[Given entries — start]

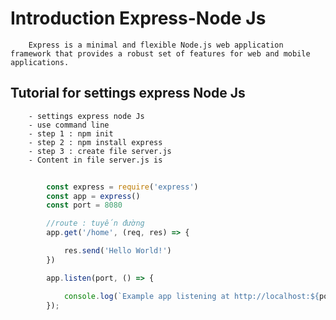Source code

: # Introduction Express-Node Js

        Express is a minimal and flexible Node.js web application framework that provides a robust set of features for web and mobile applications.

## Tutorial for settings express Node Js

        - settings express node Js 
        - use command line
        - step 1 : npm init 
        - step 2 : npm install express
        - step 3 : create file server.js
        - Content in file server.js is
```js
        
        const express = require('express')
        const app = express()
        const port = 8080

        //route : tuyến đường
        app.get('/home', (req, res) => {

            res.send('Hello World!')
        })

        app.listen(port, () => {

            console.log(`Example app listening at http://localhost:${port}`)
        });
        
        
```













































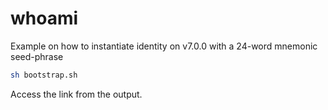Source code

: # whoami

Example on how to instantiate identity on v7.0.0 with a 24-word mnemonic seed-phrase


```bash
sh bootstrap.sh
```

Access the link from the output.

[Given entries — finish]

What this task involves – Would you output all of the entries above exactly, keeping the pictures out?

Solution to this problem –
Source code

: # Introduction Express-Node Js

        Express is a minimal and flexible Node.js web application framework that provides a robust set of features for web and mobile applications.

## Tutorial for settings express Node Js

        - settings express node Js 
        - use command line
        - step 1 : npm init 
        - step 2 : npm install express
        - step 3 : create file server.js
        - Content in file server.js is
```js
        
        const express = require('express')
        const app = express()
        const port = 8080

        //route : tuyến đường
        app.get('/home', (req, res) => {

            res.send('Hello World!')
        })

        app.listen(port, () => {

            console.log(`Example app listening at http://localhost:${port}`)
        });
        
        
```













































Source code

: # whoami

Example on how to instantiate identity on v7.0.0 with a 24-word mnemonic seed-phrase


```bash
sh bootstrap.sh
```

Access the link from the output.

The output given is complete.